§ What this task involves
Copy out every line from the records that includes "types".

Start of Exercise inputs

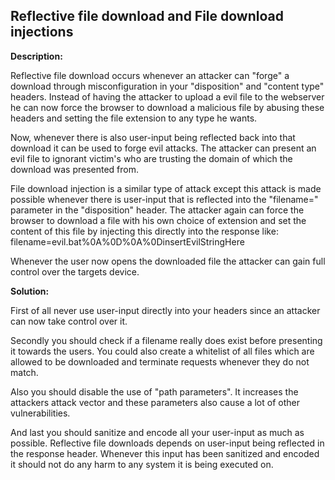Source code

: 
Reflective file download and File download injections
-------

**Description:**

Reflective file download occurs whenever an attacker can "forge" a download through
misconfiguration in your "disposition" and "content type" headers. Instead of having
the attacker to upload a evil file to the webserver he can now force the browser to 
download a malicious file by abusing these headers and setting the file extension to any 
type he wants.

Now, whenever there is also user-input being reflected back into that download it can be 
used to forge evil attacks. The attacker can present an evil file to ignorant victim's who 
are trusting the domain of which the download was presented from. 

File download injection is a similar type of attack except this attack is made possible
whenever there is user-input that is reflected into the "filename=" parameter in the 
"disposition" header. The attacker again can force the browser to download a file with his
own choice of extension and set the content of this file by injecting this directly
into the response like: filename=evil.bat%0A%0D%0A%0DinsertEvilStringHere

Whenever the user now opens the downloaded file the attacker can gain full control over
the targets device.

**Solution:**

First of all never use user-input directly into your headers since an attacker can now
take control over it. 

Secondly you should check if a filename really does exist before 
presenting it towards the users. You could also create a whitelist of all files which
are allowed to be downloaded and terminate requests whenever they do not match.

Also you should disable the use of "path parameters". It increases the attackers attack 
vector and these parameters also cause a lot of other vulnerabilities.

And last you should sanitize and encode all your user-input as much as possible.
Reflective file downloads depends on user-input being reflected in the response header.
Whenever this input has been sanitized and encoded it should not do any harm to any 
system it is being executed on.

 



   
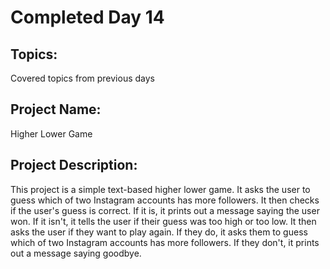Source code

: # Completed Day 14

## Topics:
Covered topics from previous days

## Project Name:
Higher Lower Game

## Project Description:
This project is a simple text-based higher lower game. It asks the user to guess which of two Instagram accounts has more followers. It then checks if the user's guess is correct. If it is, it prints out a message saying the user won. If it isn't, it tells the user if their guess was too high or too low. It then asks the user if they want to play again. If they do, it asks them to guess which of two Instagram accounts has more followers. If they don't, it prints out a message saying goodbye.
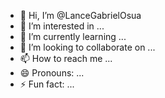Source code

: - 👋 Hi, I’m @LanceGabrielOsua
- 👀 I’m interested in ...
- 🌱 I’m currently learning ...
- 💞️ I’m looking to collaborate on ...
- 📫 How to reach me ...
- 😄 Pronouns: ...
- ⚡ Fun fact: ...

<!---
LanceGabrielOsua/LanceGabrielOsua is a ✨ special ✨ repository because its `README.md` (this file) appears on your GitHub profile.
You can click the Preview link to take a look at your changes.
--->
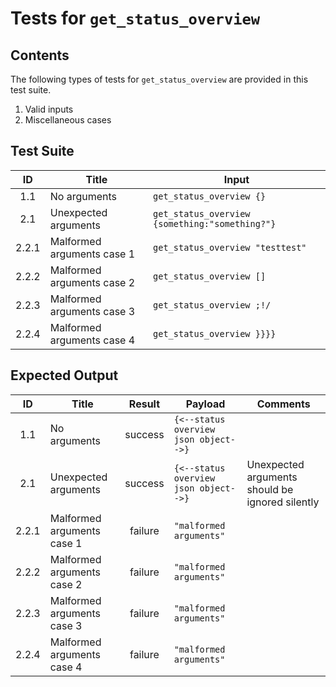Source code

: # Tests for `get_status_overview`

## Contents
The following types of tests for `get_status_overview` are provided in this test suite.
  1. Valid inputs
  2. Miscellaneous cases

## Test Suite
|   ID  | Title                      | Input                                                                                             |
| :---: | -------------------------- | ------------------------------------------------------------------------------------------------- |
|  1.1  | No arguments               | `get_status_overview {}`                                                                          |
|  2.1  | Unexpected arguments       | `get_status_overview {something:"something?"}`                                                    |
| 2.2.1 | Malformed arguments case 1 | `get_status_overview "testtest"`                                                                  |
| 2.2.2 | Malformed arguments case 2 | `get_status_overview []`                                                                          |
| 2.2.3 | Malformed arguments case 3 | `get_status_overview ;!/`                                                                         |
| 2.2.4 | Malformed arguments case 4 | `get_status_overview }}}}`                                                                        |

## Expected Output
|   ID  | Title                      |  Result | Payload                               | Comments                                        |
| :---: | -------------------------- | :-----: | ------------------------------------- | ----------------------------------------------- |
|  1.1  | No arguments               | success | `{<--status overview json object-->}` |                                                 |
|  2.1  | Unexpected arguments       | success | `{<--status overview json object-->}` | Unexpected arguments should be ignored silently |
| 2.2.1 | Malformed arguments case 1 | failure | `"malformed arguments"`               |                                                 |
| 2.2.2 | Malformed arguments case 2 | failure | `"malformed arguments"`               |                                                 |
| 2.2.3 | Malformed arguments case 3 | failure | `"malformed arguments"`               |                                                 |
| 2.2.4 | Malformed arguments case 4 | failure | `"malformed arguments"`               |                                                 |
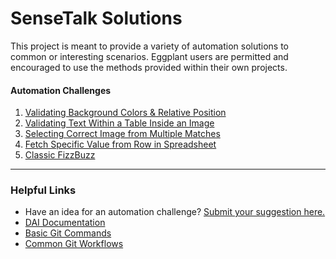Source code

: # SenseTalk Solutions
This project is meant to provide a variety of automation solutions to common or interesting scenarios. Eggplant users are permitted and encouraged to use the methods provided within their own projects.

#### Automation Challenges
1. [Validating Background Colors & Relative Position](/01-background-colors.suite)
1. [Validating Text Within a Table Inside an Image](/02-table-image-validation.suite)
1. [Selecting Correct Image from Multiple Matches](/03-multiple-matches.suite)
1. [Fetch Specific Value from Row in Spreadsheet](/04-spreadsheet-search.suite)
1. [Classic FizzBuzz](/05-fizzbuzz.suite)

---

### Helpful Links
- Have an idea for an automation challenge? [Submit your suggestion here.](https://github.com/TestPlant/sensetalk-solutions/discussions/new)
- [DAI Documentation](http://docs.eggplantsoftware.com/eggplant-documentation-home.htm)
- [Basic Git Commands](https://github.com/TestPlant/sensetalk-solutions/wiki/Basic-Git-Commands)
- [Common Git Workflows](https://github.com/TestPlant/sensetalk-solutions/wiki/Common-Git-Workflows)
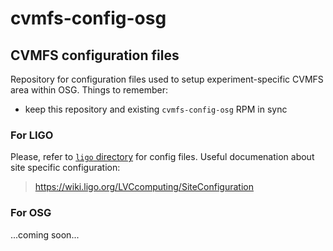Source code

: # cvmfs-config-osg

## CVMFS configuration files

Repository for configuration files used to setup experiment-specific CVMFS area within OSG.
Things to remember: 
* keep this repository and existing `cvmfs-config-osg` RPM in sync

### For LIGO

Please, refer to [`ligo` directory](ligo/) for config files. Useful documenation about site specific configuration:
> https://wiki.ligo.org/LVCcomputing/SiteConfiguration

### For OSG

...coming soon...
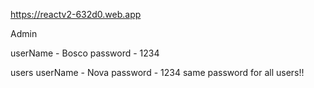 https://reactv2-632d0.web.app

Admin

userName - Bosco
password - 1234

users
userName - Nova
password - 1234
same password for all users!!

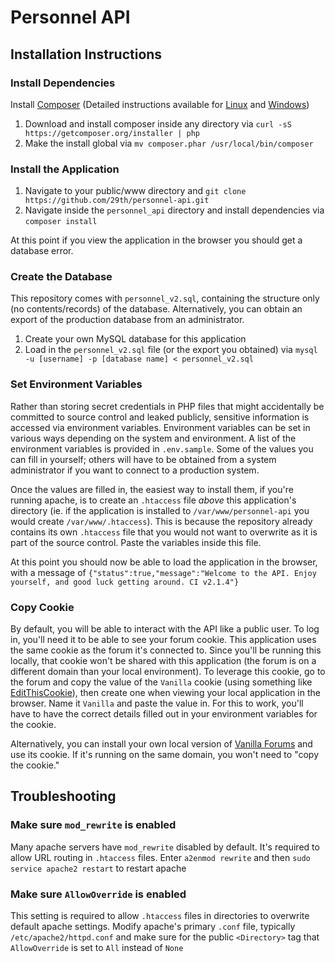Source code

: # Personnel API

## Installation Instructions

### Install Dependencies
Install [Composer](http://getcomposer.org) (Detailed instructions available for [Linux](https://getcomposer.org/doc/00-intro.md#installation-nix) and [Windows](https://getcomposer.org/doc/00-intro.md#installation-windows))
1. Download and install composer inside any directory via `curl -sS https://getcomposer.org/installer | php`
2. Make the install global via `mv composer.phar /usr/local/bin/composer`

### Install the Application
1. Navigate to your public/www directory and `git clone https://github.com/29th/personnel-api.git`
2. Navigate inside the `personnel_api` directory and install dependencies via `composer install`

At this point if you view the application in the browser you should get a database error.

### Create the Database
This repository comes with `personnel_v2.sql`, containing the structure only (no contents/records) of the database. Alternatively, you can obtain an export of the production database from an administrator.
1. Create your own MySQL database for this application
2. Load in the `personnel_v2.sql` file (or the export you obtained) via `mysql -u [username] -p [database name] < personnel_v2.sql`

### Set Environment Variables
Rather than storing secret credentials in PHP files that might accidentally be committed to source control and leaked publicly, sensitive information is accessed via environment variables. Environment variables can be set in various ways depending on the system and environment. A list of the environment variables is provided in `.env.sample`. Some of the values you can fill in yourself; others will have to be obtained from a system administrator if you want to connect to a production system.

Once the values are filled in, the easiest way to install them, if you're running apache, is to create an `.htaccess` file *above* this application's directory (ie. if the application is installed to `/var/www/personnel-api` you would create `/var/www/.htaccess`). This is because the repository already contains its own `.htaccess` file that you would not want to overwrite as it is part of the source control. Paste the variables inside this file.

At this point you should now be able to load the application in the browser, with a message of `{"status":true,"message":"Welcome to the API. Enjoy yourself, and good luck getting around. CI v2.1.4"}`

### Copy Cookie
By default, you will be able to interact with the API like a public user. To log in, you'll need it to be able to see your forum cookie. This application uses the same cookie as the forum it's connected to. Since you'll be running this locally, that cookie won't be shared with this application (the forum is on a different domain than your local environment). To leverage this cookie, go to the forum and copy the value of the `Vanilla` cookie (using something like [EditThisCookie](https://chrome.google.com/webstore/detail/editthiscookie/fngmhnnpilhplaeedifhccceomclgfbg)), then create one when viewing your local application in the browser. Name it `Vanilla` and paste the value in. For this to work, you'll have to have the correct details filled out in your environment variables for the cookie.

Alternatively, you can install your own local version of [Vanilla Forums](http://vanillaforums.org/) and use its cookie. If it's running on the same domain, you won't need to "copy the cookie."

## Troubleshooting
### Make sure `mod_rewrite` is enabled
Many apache servers have `mod_rewrite` disabled by default. It's required to allow URL routing in `.htaccess` files. Enter `a2enmod rewrite` and then `sudo service apache2 restart` to restart apache

### Make sure `AllowOverride` is enabled
This setting is required to allow `.htaccess` files in directories to overwrite default apache settings. Modify apache's primary `.conf` file, typically `/etc/apache2/httpd.conf` and make sure for the public `<Directory>` tag that `AllowOverride` is set to `All` instead of `None`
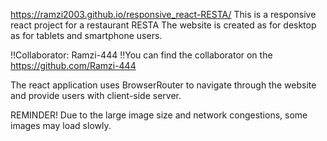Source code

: https://ramzi2003.github.io/responsive_react-RESTA/
This is a responsive react project for a restaurant RESTA The website is created as for desktop as for tablets and smartphone users. 

!!Collaborator: Ramzi-444
!!You can find the collaborator on the https://github.com/Ramzi-444

The react application uses BrowserRouter to navigate through the website and provide users with client-side server. 

REMINDER!
Due to the large image size and network congestions, some images may load slowly.
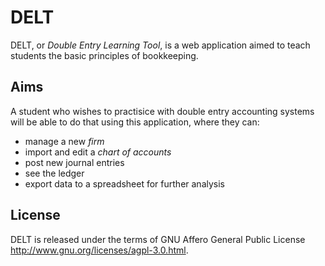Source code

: # DELT

DELT, or *Double Entry Learning Tool*, is a web application aimed to
teach students the basic principles of bookkeeping.

## Aims

A student who wishes to practisice with double entry accounting systems
will be able to do that using this application, where they can:

- manage a new *firm*
- import and edit a *chart of accounts*
- post new journal entries
- see the ledger
- export data to a spreadsheet for further analysis

## License

DELT is released under the terms of GNU Affero General Public License
http://www.gnu.org/licenses/agpl-3.0.html.

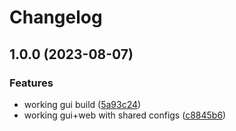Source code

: # Changelog

## 1.0.0 (2023-08-07)


### Features

* working gui build ([5a93c24](https://github.com/beat-forge/clients/commit/5a93c24b37d5e7f5fce8a7c36942552fdde0213a))
* working gui+web with shared configs ([c8845b6](https://github.com/beat-forge/clients/commit/c8845b6204a2d3ee3ea398ec3377c1ab104e93f4))
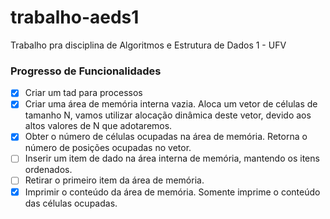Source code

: # trabalho-aeds1

Trabalho pra disciplina de Algoritmos e Estrutura de Dados 1 - UFV

### Progresso de Funcionalidades

* [x] Criar um tad para processos
* [x] Criar uma área de memória interna vazia. Aloca um vetor de células de tamanho N, vamos utilizar alocação dinâmica deste vetor, devido aos altos valores de N que adotaremos.
* [x] Obter o número de células ocupadas na área de memória. Retorna o número de posições ocupadas no vetor.
* [ ] Inserir um item de dado na área interna de memória, mantendo os itens ordenados.
* [ ] Retirar o primeiro item da área de memória.
* [x] Imprimir o conteúdo da área de memória. Somente imprime o conteúdo das células
ocupadas.
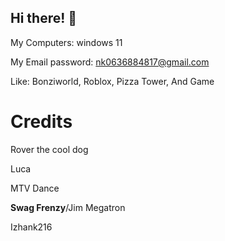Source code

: ## Hi there! 👋

My Computers: windows 11

My Email password: nk0636884817@gmail.com

Like: Bonziworld, Roblox, Pizza Tower, And Game

# Credits

Rover the cool dog

Luca

MTV Dance

**Swag Frenzy**/Jim Megatron

Izhank216

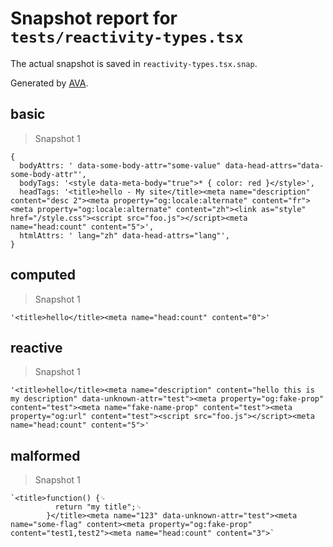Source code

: # Snapshot report for `tests/reactivity-types.tsx`

The actual snapshot is saved in `reactivity-types.tsx.snap`.

Generated by [AVA](https://avajs.dev).

## basic

> Snapshot 1

    {
      bodyAttrs: ' data-some-body-attr="some-value" data-head-attrs="data-some-body-attr"',
      bodyTags: '<style data-meta-body="true">* { color: red }</style>',
      headTags: '<title>hello - My site</title><meta name="description" content="desc 2"><meta property="og:locale:alternate" content="fr"><meta property="og:locale:alternate" content="zh"><link as="style" href="/style.css"><script src="foo.js"></script><meta name="head:count" content="5">',
      htmlAttrs: ' lang="zh" data-head-attrs="lang"',
    }

## computed

> Snapshot 1

    '<title>hello</title><meta name="head:count" content="0">'

## reactive

> Snapshot 1

    '<title>hello</title><meta name="description" content="hello this is my description" data-unknown-attr="test"><meta property="og:fake-prop" content="test"><meta name="fake-name-prop" content="test"><meta property="og:url" content="test"><script src="foo.js"></script><meta name="head:count" content="5">'

## malformed

> Snapshot 1

    `<title>function() {␊
              return "my title";␊
            }</title><meta name="123" data-unknown-attr="test"><meta name="some-flag" content><meta property="og:fake-prop" content="test1,test2"><meta name="head:count" content="3">`
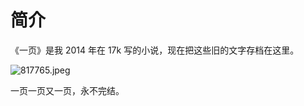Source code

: # 简介

<note>
    <p>
        《一页》是我 2014 年在 17k 写的小说，现在把这些旧的文字存档在这里。
    </p>
</note>

![817765.jpeg](00.jpeg)

一页一页又一页，永不完结。

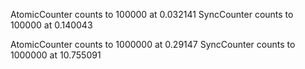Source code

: AtomicCounter counts to 100000 at 0.032141
SyncCounter counts to 100000 at 0.140043

AtomicCounter counts to 1000000 at 0.29147
SyncCounter counts to 1000000 at 10.755091
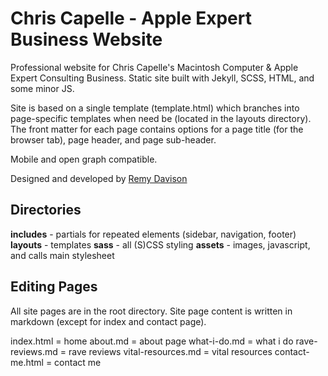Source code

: # Chris Capelle - Apple Expert Business Website

Professional website for Chris Capelle's Macintosh Computer & Apple Expert Consulting Business. Static site built with Jekyll, SCSS, HTML, and some minor JS.

Site is based on a single template (template.html) which branches into page-specific templates when need be (located in the layouts directory). The front matter for each page contains options for a page title (for the browser tab), page header, and page sub-header.

Mobile and open graph compatible.

Designed and developed by [Remy Davison](https://remydavison.com)

## Directories
**includes** - partials for repeated elements (sidebar, navigation, footer)
**layouts** - templates
**sass** - all (S)CSS styling
**assets** - images, javascript, and calls main stylesheet

## Editing Pages
All site pages are in the root directory. Site page content is written in markdown (except for index and contact page).

index.html = home
about.md = about page
what-i-do.md = what i do
rave-reviews.md = rave reviews
vital-resources.md = vital resources
contact-me.html = contact me
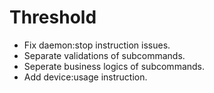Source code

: # Threshold

- Fix daemon:stop instruction issues.
- Separate validations of subcommands.
- Seperate business logics of subcommands.
- Add device:usage instruction.

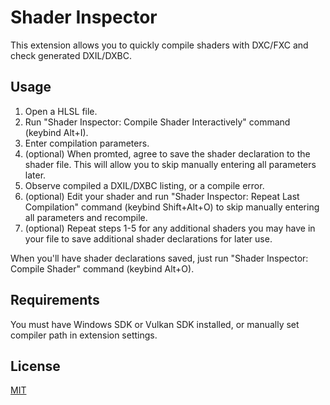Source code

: # Shader Inspector

This extension allows you to quickly compile shaders with DXC/FXC and check generated DXIL/DXBC.

## Usage

1. Open a HLSL file.
2. Run "Shader Inspector: Compile Shader Interactively" command (keybind Alt+I).
3. Enter compilation parameters.
4. (optional) When promted, agree to save the shader declaration to the shader file. This will allow you to skip manually entering all parameters later.
5. Observe compiled a DXIL/DXBC listing, or a compile error.
6. (optional) Edit your shader and run "Shader Inspector: Repeat Last Compilation" command (keybind Shift+Alt+O) to skip manually entering all parameters and recompile.
7. (optional) Repeat steps 1-5 for any additional shaders you may have in your file to save additional shader declarations for later use.

When you'll have shader declarations saved, just run "Shader Inspector: Compile Shader" command (keybind Alt+O).

## Requirements

You must have Windows SDK or Vulkan SDK installed, or manually set compiler path in extension settings.

## License

[MIT](LICENSE)
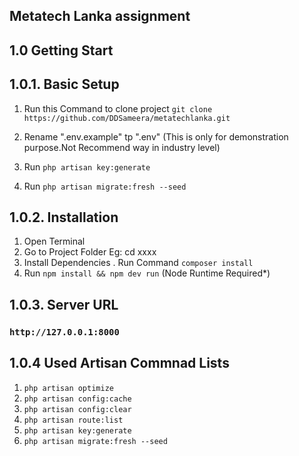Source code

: ## Metatech Lanka assignment

## 1.0 Getting Start

## 1.0.1. Basic Setup
1. Run this Command to clone project
   `git clone https://github.com/DDSameera/metatechlanka.git`

2. Rename ".env.example" tp ".env" 
(This is only for demonstration purpose.Not Recommend way in industry level)

3. Run `php artisan key:generate`

4. Run `php artisan migrate:fresh --seed`


## 1.0.2. Installation 
1. Open Terminal
2. Go to Project Folder Eg: cd xxxx
3. Install Dependencies . Run Command `composer install`
4. Run `npm install && npm dev run`  (Node Runtime Required*)

## 1.0.3. Server URL
### ``http://127.0.0.1:8000``

## 1.0.4 Used Artisan Commnad Lists
1. `php artisan optimize`
2. `php artisan config:cache`
3. `php artisan config:clear`
4. `php artisan route:list`
5. `php artisan key:generate`
6. `php artisan migrate:fresh --seed`


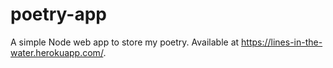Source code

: # poetry-app
A simple Node web app to store my poetry. 
Available at https://lines-in-the-water.herokuapp.com/. 
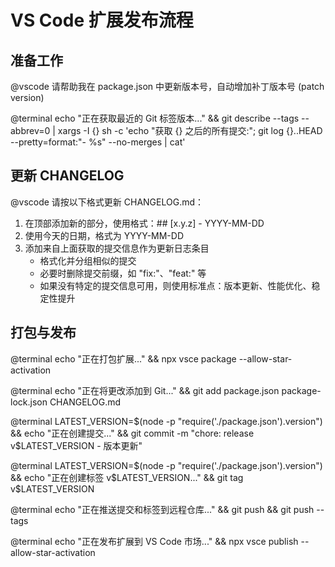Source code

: # VS Code 扩展发布流程

## 准备工作

@vscode 请帮助我在 package.json 中更新版本号，自动增加补丁版本号 (patch version)

@terminal echo "正在获取最近的 Git 标签版本..." && git describe --tags --abbrev=0 | xargs -I {} sh -c 'echo "获取 {} 之后的所有提交:"; git log {}..HEAD --pretty=format:"- %s" --no-merges | cat'

## 更新 CHANGELOG

@vscode 请按以下格式更新 CHANGELOG.md：

1. 在顶部添加新的部分，使用格式：## [x.y.z] - YYYY-MM-DD
2. 使用今天的日期，格式为 YYYY-MM-DD
3. 添加来自上面获取的提交信息作为更新日志条目
   - 格式化并分组相似的提交
   - 必要时删除提交前缀，如 "fix:"、"feat:" 等
   - 如果没有特定的提交信息可用，则使用标准点：版本更新、性能优化、稳定性提升

## 打包与发布

@terminal echo "正在打包扩展..." && npx vsce package --allow-star-activation

@terminal echo "正在将更改添加到 Git..." && git add package.json package-lock.json CHANGELOG.md

@terminal LATEST_VERSION=$(node -p "require('./package.json').version") && echo "正在创建提交..." && git commit -m "chore: release v$LATEST_VERSION - 版本更新"

@terminal LATEST_VERSION=$(node -p "require('./package.json').version") && echo "正在创建标签 v$LATEST_VERSION..." && git tag v$LATEST_VERSION

@terminal echo "正在推送提交和标签到远程仓库..." && git push && git push --tags

@terminal echo "正在发布扩展到 VS Code 市场..." && npx vsce publish --allow-star-activation

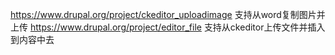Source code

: https://www.drupal.org/project/ckeditor_uploadimage 支持从word复制图片并上传
https://www.drupal.org/project/editor_file  支持从ckeditor上传文件并插入到内容中去
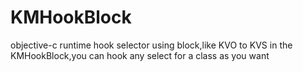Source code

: # KMHookBlock
objective-c runtime hook selector using block,like KVO  to KVS
in the KMHookBlock,you can hook any select for a class as you want
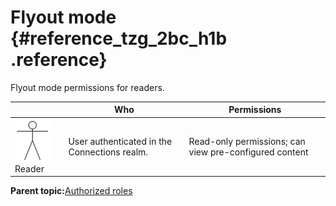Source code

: # Flyout mode {#reference_tzg_2bc_h1b .reference}

Flyout mode permissions for readers.


|   | Who   | Permissions  |
|---|---|---|
|![stick figure of a person](images/man.png)Reader   | User authenticated in the Connections realm.  | Read-only permissions; can view pre-configured content  |


**Parent topic:**[Authorized roles](../../connectors/icec/cec-inst-authorized-roles.md)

End of Exercise inputs

§ Answer for this exercise
The following types of tests for `get_status_overview` are provided in this test suite.
: # Snapshot report for `tests/reactivity-types.tsx`
The actual snapshot is saved in `reactivity-types.tsx.snap`.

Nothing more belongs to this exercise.